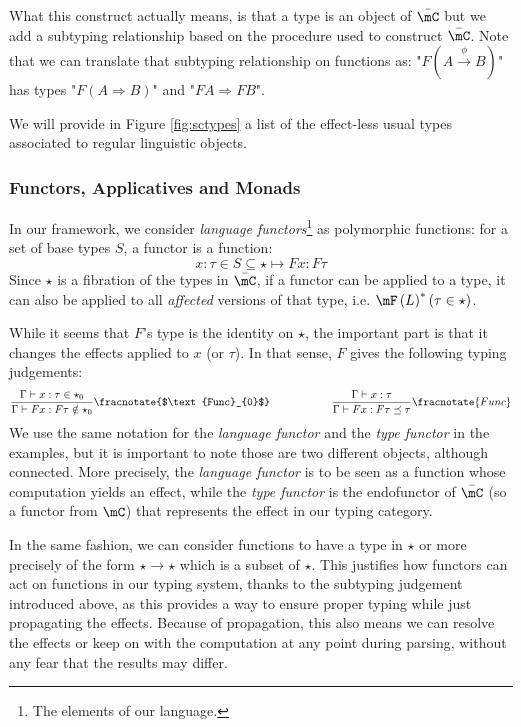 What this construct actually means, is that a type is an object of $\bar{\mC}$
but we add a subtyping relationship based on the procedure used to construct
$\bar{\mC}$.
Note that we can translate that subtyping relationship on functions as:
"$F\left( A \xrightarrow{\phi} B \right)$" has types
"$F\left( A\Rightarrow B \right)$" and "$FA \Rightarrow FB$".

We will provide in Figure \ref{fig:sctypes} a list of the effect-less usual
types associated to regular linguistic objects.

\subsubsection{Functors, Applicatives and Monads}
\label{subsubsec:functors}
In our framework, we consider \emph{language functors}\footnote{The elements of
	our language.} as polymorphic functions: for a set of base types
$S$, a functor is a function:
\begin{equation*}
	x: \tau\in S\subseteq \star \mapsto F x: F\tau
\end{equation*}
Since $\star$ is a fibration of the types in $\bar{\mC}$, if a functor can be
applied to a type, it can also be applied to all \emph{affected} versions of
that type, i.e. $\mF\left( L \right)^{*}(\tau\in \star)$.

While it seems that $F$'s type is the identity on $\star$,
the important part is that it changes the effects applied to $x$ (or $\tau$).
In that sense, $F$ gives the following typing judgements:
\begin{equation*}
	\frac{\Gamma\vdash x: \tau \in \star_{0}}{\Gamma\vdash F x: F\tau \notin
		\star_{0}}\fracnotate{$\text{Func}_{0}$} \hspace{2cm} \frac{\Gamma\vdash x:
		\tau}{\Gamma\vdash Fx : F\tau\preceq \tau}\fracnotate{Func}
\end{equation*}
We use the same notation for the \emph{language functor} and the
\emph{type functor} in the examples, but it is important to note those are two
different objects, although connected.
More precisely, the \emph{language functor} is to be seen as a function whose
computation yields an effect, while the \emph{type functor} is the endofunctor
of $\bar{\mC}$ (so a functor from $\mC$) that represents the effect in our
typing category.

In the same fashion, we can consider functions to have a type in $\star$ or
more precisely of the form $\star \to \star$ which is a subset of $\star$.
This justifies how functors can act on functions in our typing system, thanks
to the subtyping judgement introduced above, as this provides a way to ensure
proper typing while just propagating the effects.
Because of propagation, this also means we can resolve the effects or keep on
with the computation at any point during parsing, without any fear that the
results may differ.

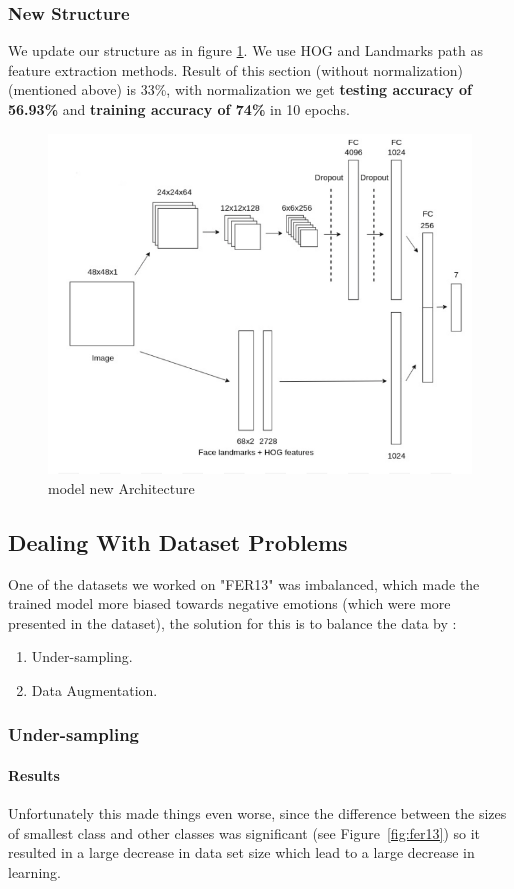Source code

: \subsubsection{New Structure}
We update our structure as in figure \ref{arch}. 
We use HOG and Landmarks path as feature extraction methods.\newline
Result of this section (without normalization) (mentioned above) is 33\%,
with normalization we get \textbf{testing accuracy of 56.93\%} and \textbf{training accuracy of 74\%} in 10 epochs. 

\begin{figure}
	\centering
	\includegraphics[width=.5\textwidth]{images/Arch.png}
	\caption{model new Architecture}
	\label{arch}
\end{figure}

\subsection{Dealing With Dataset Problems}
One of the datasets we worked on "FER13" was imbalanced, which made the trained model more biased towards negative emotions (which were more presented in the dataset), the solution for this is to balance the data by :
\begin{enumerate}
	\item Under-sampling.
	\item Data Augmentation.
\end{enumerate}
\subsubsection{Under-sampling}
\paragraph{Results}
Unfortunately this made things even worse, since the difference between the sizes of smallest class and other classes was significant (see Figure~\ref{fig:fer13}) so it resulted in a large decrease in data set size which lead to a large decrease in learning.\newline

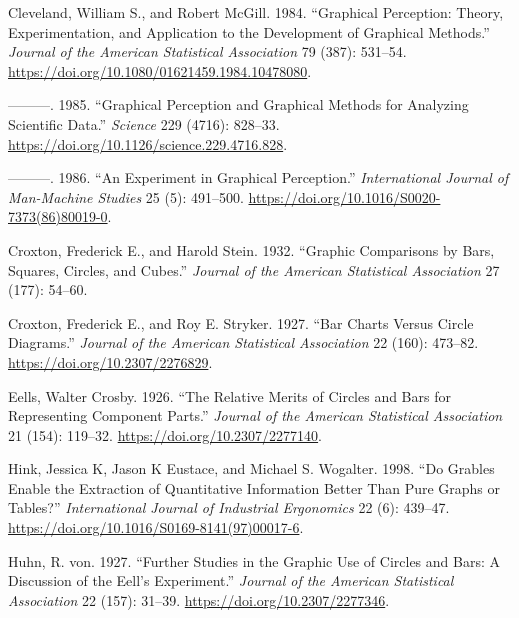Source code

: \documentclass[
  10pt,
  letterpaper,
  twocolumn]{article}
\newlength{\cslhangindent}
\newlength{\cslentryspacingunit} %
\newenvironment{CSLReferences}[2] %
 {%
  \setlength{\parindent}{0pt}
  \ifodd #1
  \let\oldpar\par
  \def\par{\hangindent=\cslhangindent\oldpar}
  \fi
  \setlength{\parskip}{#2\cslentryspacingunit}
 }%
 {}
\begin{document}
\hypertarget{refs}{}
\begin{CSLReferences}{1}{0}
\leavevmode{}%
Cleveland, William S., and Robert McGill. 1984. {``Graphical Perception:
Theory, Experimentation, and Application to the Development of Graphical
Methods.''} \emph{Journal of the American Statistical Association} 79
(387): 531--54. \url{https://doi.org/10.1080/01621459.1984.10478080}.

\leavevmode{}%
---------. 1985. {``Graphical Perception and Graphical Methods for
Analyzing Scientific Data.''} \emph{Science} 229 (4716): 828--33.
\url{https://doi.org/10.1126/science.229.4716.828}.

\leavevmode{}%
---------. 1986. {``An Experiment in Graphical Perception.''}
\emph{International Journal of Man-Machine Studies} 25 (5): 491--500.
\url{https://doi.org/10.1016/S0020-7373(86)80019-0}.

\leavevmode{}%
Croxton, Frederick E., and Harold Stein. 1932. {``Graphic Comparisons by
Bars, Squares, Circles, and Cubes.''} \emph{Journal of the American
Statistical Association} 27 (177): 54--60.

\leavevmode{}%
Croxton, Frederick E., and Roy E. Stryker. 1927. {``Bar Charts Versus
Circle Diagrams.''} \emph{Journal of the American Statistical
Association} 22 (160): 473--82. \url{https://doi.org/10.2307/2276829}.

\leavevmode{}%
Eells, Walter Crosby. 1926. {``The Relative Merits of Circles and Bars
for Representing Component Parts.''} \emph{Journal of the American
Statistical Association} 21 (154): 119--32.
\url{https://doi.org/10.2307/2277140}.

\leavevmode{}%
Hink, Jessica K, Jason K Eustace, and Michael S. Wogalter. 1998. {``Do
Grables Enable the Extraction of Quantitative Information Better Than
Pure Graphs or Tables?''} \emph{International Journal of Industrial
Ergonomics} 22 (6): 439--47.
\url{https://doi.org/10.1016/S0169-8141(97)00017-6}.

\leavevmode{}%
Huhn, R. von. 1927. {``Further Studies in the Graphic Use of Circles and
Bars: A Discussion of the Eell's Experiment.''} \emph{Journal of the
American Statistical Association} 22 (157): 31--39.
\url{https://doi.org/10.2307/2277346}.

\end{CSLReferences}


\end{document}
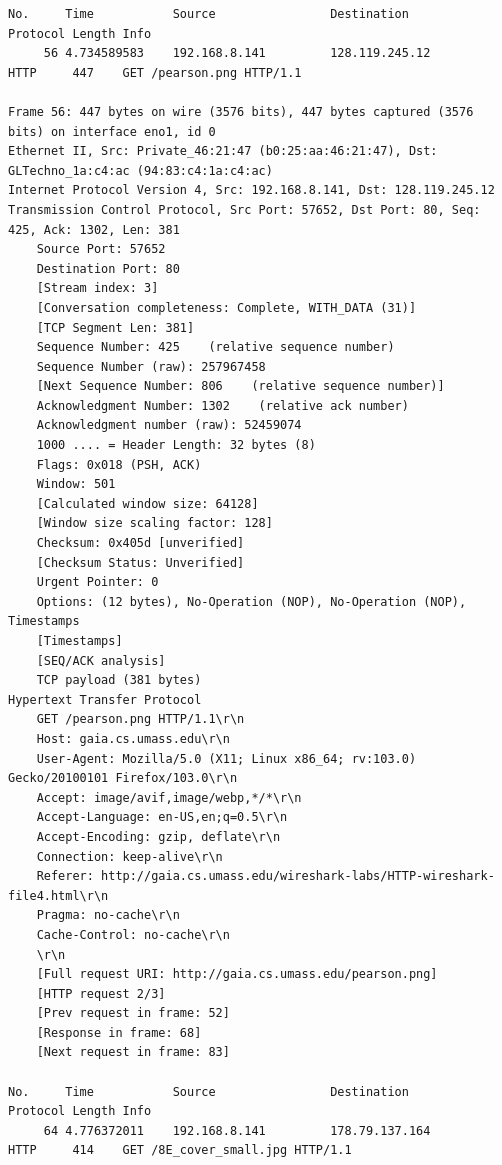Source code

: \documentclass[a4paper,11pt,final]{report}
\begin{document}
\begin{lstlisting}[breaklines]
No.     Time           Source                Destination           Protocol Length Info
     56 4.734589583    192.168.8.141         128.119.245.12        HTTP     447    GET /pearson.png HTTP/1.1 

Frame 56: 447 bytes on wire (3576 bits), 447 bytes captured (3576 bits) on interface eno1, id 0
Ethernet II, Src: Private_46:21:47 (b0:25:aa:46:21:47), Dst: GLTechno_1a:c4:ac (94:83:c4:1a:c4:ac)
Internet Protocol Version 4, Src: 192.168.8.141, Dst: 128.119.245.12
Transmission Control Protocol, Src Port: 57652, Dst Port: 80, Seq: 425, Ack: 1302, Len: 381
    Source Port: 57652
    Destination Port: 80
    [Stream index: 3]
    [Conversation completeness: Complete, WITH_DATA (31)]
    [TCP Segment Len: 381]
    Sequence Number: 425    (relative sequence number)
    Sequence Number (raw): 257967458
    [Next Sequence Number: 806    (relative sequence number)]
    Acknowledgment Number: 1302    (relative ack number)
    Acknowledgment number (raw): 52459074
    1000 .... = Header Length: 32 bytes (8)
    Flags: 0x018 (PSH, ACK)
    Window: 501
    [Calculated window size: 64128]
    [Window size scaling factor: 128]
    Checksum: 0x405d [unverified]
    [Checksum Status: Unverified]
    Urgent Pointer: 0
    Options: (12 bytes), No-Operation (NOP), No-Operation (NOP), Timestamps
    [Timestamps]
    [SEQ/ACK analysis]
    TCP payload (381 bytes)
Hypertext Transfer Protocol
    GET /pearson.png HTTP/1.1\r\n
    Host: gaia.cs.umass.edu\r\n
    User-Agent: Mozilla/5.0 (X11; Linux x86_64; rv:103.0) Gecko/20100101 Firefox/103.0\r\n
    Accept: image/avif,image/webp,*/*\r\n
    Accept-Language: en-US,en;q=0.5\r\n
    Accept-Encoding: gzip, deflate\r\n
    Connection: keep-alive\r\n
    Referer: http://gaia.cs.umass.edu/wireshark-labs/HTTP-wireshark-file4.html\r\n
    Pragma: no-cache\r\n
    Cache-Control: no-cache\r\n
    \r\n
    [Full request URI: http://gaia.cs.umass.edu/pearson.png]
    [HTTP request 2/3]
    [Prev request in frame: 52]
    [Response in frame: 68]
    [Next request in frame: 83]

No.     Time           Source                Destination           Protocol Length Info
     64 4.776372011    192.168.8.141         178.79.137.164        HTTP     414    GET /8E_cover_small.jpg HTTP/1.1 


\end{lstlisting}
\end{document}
=====
◆ WHAT TO WORK ON
Copy each line from the entries above that has the word "lstlisting" in it.

◆ OUTPUT FOR THIS TASK
\begin{lstlisting}[breaklines]
\end{lstlisting}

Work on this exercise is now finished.